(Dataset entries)
============================================================

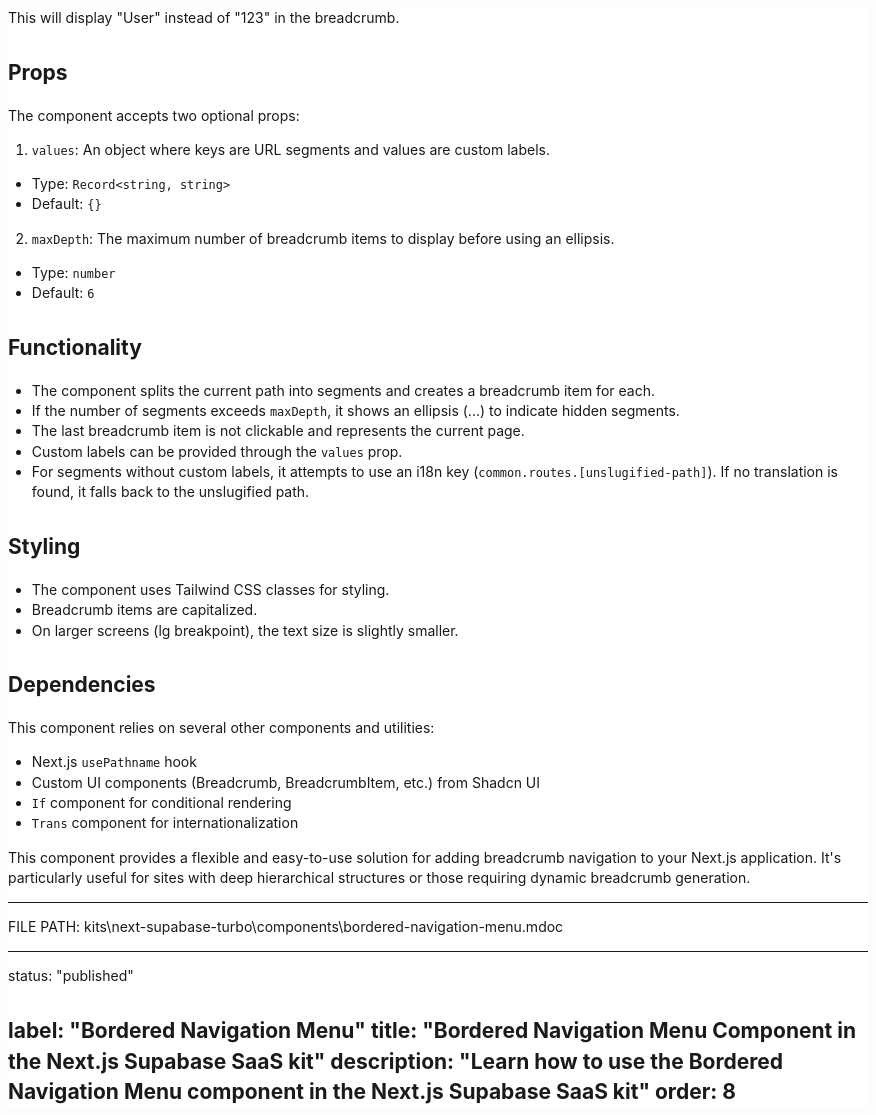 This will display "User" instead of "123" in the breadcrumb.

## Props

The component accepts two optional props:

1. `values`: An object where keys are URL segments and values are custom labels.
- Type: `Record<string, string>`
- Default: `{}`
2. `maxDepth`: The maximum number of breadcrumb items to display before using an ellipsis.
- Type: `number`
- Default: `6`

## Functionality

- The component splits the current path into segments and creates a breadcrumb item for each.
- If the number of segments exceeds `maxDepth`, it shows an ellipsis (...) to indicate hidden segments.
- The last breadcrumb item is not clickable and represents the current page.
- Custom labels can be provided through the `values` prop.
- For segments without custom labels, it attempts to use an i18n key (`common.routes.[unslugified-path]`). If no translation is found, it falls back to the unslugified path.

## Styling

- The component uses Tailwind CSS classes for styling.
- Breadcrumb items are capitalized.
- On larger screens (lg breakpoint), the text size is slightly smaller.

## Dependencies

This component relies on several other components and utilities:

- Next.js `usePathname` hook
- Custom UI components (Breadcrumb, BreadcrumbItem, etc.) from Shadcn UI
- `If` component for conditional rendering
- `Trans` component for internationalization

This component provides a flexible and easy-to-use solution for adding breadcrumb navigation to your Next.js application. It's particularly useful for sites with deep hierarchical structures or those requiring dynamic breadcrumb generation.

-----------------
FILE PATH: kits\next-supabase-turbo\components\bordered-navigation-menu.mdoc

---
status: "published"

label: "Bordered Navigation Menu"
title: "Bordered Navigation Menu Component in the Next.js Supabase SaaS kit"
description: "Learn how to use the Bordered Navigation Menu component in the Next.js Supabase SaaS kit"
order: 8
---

============================================================

Nothing but a number should be given: how many lines in the records hold the word "ellipsis".

2